▶ _Data to examine_:
···
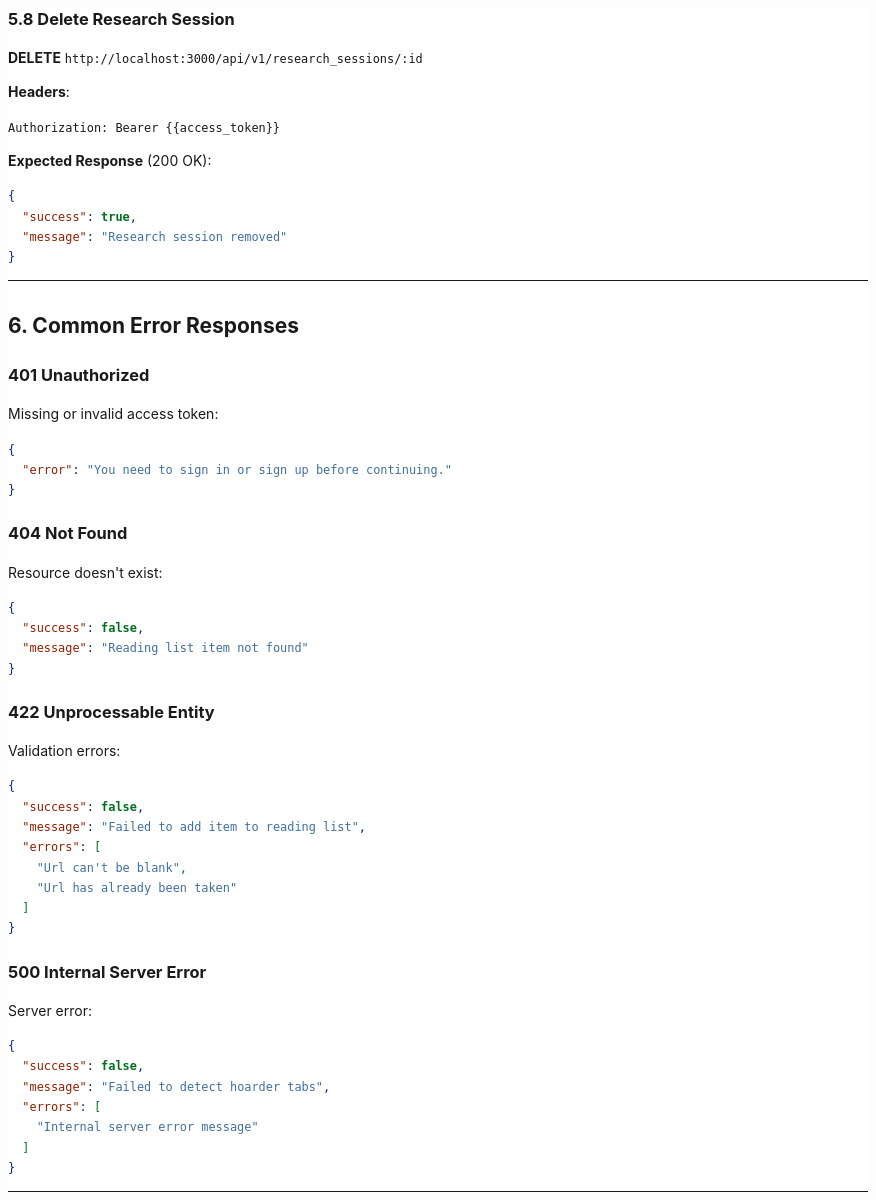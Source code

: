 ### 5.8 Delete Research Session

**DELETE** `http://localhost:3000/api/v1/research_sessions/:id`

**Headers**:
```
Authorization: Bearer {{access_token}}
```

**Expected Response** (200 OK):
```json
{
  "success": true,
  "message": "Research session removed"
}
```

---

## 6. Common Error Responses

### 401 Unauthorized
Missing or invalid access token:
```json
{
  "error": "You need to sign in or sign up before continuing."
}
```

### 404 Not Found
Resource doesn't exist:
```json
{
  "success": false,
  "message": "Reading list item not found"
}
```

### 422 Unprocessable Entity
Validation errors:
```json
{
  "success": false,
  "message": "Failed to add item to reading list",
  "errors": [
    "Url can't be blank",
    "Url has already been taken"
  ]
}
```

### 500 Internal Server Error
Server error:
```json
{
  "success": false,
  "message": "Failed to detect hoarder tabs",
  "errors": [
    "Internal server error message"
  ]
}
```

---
···
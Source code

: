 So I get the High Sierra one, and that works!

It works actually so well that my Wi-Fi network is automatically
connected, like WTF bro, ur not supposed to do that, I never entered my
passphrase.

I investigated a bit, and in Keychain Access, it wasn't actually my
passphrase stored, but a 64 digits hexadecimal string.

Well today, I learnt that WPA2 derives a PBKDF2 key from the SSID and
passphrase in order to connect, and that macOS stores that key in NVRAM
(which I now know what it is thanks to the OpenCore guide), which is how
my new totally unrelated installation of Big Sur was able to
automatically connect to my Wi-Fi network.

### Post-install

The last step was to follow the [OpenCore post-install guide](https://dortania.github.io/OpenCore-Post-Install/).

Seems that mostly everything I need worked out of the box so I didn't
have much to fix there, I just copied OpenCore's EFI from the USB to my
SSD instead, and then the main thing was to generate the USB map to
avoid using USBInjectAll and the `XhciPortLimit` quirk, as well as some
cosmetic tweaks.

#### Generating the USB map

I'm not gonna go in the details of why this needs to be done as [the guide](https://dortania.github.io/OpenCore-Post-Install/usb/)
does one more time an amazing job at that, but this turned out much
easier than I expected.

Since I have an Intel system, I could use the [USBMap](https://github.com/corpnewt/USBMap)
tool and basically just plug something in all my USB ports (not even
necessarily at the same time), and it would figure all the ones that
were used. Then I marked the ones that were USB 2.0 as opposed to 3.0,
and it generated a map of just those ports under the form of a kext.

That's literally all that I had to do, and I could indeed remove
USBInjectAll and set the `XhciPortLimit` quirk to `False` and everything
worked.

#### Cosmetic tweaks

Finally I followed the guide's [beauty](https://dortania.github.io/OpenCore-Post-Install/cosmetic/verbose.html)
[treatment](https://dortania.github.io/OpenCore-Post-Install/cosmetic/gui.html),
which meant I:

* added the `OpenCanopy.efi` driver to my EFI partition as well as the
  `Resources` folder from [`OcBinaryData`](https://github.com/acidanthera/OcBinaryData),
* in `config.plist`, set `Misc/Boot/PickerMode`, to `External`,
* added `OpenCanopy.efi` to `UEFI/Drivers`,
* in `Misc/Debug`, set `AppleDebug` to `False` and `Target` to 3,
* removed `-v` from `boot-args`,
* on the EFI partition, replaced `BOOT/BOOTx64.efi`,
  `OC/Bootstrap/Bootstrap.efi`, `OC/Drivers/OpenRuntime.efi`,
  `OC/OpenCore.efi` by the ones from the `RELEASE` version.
···
Set down precisely the lines above between the line holding "(which I now" and the line holding "EFI partition, replaced", inclusive, and nothing beyond them.

▶ _Task output_:
(which I now know what it is thanks to the OpenCore guide), which is how
my new totally unrelated installation of Big Sur was able to
automatically connect to my Wi-Fi network.

### Post-install

The last step was to follow the [OpenCore post-install guide](https://dortania.github.io/OpenCore-Post-Install/).

Seems that mostly everything I need worked out of the box so I didn't
have much to fix there, I just copied OpenCore's EFI from the USB to my
SSD instead, and then the main thing was to generate the USB map to
avoid using USBInjectAll and the `XhciPortLimit` quirk, as well as some
cosmetic tweaks.

#### Generating the USB map

I'm not gonna go in the details of why this needs to be done as [the guide](https://dortania.github.io/OpenCore-Post-Install/usb/)
does one more time an amazing job at that, but this turned out much
easier than I expected.

Since I have an Intel system, I could use the [USBMap](https://github.com/corpnewt/USBMap)
tool and basically just plug something in all my USB ports (not even
necessarily at the same time), and it would figure all the ones that
were used. Then I marked the ones that were USB 2.0 as opposed to 3.0,
and it generated a map of just those ports under the form of a kext.

That's literally all that I had to do, and I could indeed remove
USBInjectAll and set the `XhciPortLimit` quirk to `False` and everything
worked.

#### Cosmetic tweaks

Finally I followed the guide's [beauty](https://dortania.github.io/OpenCore-Post-Install/cosmetic/verbose.html)
[treatment](https://dortania.github.io/OpenCore-Post-Install/cosmetic/gui.html),
which meant I:

* added the `OpenCanopy.efi` driver to my EFI partition as well as the
  `Resources` folder from [`OcBinaryData`](https://github.com/acidanthera/OcBinaryData),
* in `config.plist`, set `Misc/Boot/PickerMode`, to `External`,
* added `OpenCanopy.efi` to `UEFI/Drivers`,
* in `Misc/Debug`, set `AppleDebug` to `False` and `Target` to 3,
* removed `-v` from `boot-args`,
* on the EFI partition, replaced `BOOT/BOOTx64.efi`,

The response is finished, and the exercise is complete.